Your goal — Within the records, determine how many lines contain the word "Devnet에". Your reply must consist of that number only.

Supplied material: Begin

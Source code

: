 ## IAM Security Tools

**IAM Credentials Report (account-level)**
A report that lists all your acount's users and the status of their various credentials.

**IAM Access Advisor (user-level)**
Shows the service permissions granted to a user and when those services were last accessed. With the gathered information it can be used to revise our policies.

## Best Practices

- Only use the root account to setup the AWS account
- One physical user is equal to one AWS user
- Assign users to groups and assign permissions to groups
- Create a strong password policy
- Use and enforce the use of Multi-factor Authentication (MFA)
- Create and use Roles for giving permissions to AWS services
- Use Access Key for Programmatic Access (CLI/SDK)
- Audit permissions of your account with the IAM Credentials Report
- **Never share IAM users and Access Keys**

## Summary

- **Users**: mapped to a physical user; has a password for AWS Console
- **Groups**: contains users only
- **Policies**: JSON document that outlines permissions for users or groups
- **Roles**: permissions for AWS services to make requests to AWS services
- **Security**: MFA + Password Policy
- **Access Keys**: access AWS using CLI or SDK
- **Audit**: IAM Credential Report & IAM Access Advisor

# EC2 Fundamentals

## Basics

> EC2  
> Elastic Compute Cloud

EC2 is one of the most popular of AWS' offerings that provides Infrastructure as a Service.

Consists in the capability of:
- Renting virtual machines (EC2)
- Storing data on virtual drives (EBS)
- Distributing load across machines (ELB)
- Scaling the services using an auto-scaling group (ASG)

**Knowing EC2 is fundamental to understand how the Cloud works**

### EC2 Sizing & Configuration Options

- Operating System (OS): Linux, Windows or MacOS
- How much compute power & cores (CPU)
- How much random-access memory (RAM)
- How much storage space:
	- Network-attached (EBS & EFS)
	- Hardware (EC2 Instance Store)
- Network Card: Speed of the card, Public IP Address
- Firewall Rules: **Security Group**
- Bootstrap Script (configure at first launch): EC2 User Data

Supplied material: End
Supplied material: Begin

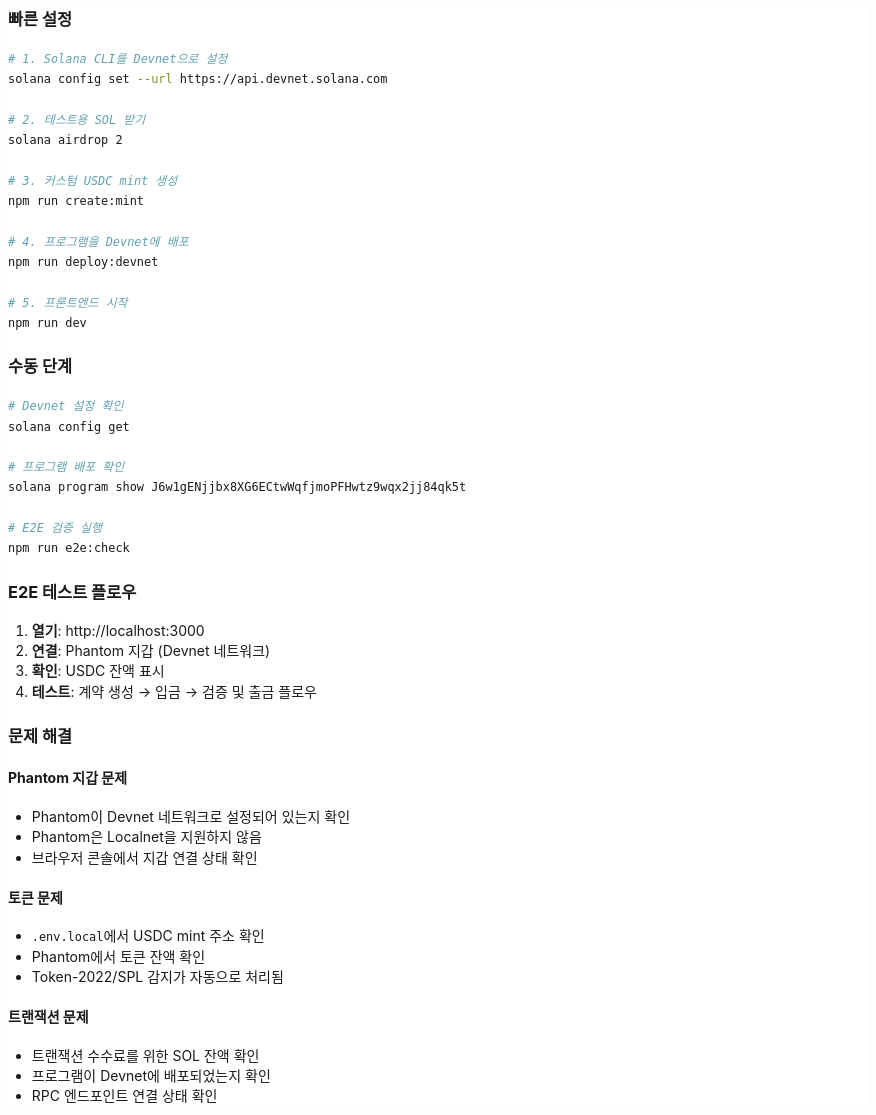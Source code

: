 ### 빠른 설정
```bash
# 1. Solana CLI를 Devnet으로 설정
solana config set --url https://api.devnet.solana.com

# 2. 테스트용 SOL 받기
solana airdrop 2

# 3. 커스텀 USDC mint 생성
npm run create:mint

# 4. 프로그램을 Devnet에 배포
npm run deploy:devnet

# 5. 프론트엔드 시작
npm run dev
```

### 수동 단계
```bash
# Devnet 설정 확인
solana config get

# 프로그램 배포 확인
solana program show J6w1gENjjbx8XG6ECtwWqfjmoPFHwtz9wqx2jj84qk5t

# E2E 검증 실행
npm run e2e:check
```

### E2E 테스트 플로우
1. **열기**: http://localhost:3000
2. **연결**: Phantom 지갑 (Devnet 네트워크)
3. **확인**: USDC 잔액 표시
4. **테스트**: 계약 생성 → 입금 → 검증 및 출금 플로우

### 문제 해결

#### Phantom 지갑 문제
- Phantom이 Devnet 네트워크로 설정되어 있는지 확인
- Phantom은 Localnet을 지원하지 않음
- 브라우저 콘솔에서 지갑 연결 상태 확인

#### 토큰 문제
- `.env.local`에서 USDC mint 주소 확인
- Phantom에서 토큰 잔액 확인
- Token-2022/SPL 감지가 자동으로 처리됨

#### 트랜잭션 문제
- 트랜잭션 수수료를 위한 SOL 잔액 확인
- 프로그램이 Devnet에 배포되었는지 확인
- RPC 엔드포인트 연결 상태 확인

Supplied material: End
Supplied material: Begin

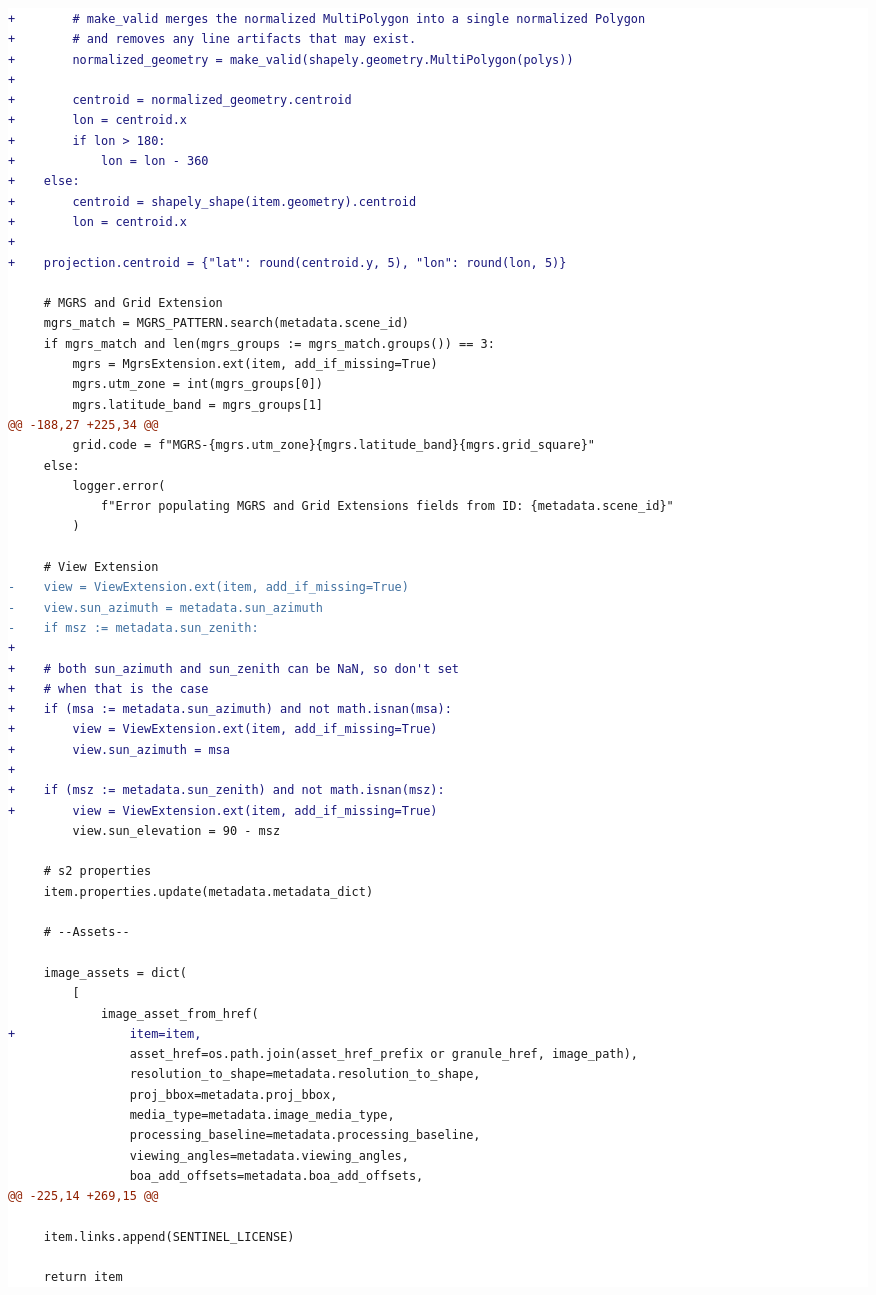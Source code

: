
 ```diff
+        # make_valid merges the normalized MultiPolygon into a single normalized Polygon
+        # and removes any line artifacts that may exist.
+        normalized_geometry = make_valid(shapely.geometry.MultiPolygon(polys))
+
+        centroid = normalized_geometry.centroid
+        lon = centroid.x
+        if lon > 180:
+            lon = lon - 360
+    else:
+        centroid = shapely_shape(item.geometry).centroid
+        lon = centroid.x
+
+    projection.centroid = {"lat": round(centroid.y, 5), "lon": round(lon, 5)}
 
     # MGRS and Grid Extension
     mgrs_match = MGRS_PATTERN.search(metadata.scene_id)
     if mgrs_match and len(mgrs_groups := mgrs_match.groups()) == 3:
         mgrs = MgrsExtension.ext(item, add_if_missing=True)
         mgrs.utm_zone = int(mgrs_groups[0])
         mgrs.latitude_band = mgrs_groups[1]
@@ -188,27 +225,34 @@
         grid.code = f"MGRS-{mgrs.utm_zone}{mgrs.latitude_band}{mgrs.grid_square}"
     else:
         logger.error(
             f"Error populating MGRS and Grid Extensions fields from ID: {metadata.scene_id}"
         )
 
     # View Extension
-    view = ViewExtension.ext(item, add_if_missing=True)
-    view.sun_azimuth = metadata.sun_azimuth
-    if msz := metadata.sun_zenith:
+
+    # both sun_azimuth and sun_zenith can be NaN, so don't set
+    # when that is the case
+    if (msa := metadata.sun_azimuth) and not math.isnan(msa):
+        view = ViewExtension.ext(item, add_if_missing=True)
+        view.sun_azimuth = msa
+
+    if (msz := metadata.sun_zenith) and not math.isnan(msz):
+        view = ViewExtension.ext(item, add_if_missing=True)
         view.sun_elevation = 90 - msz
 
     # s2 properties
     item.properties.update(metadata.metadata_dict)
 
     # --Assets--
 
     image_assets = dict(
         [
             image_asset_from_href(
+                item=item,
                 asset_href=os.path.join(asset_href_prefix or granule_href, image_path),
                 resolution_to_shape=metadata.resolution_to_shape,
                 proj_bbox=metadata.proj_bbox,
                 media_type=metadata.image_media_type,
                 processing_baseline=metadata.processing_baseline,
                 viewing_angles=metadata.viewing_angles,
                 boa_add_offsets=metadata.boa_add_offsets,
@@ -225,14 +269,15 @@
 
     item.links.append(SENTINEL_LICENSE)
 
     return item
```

Supplied material: End

Task answer — 2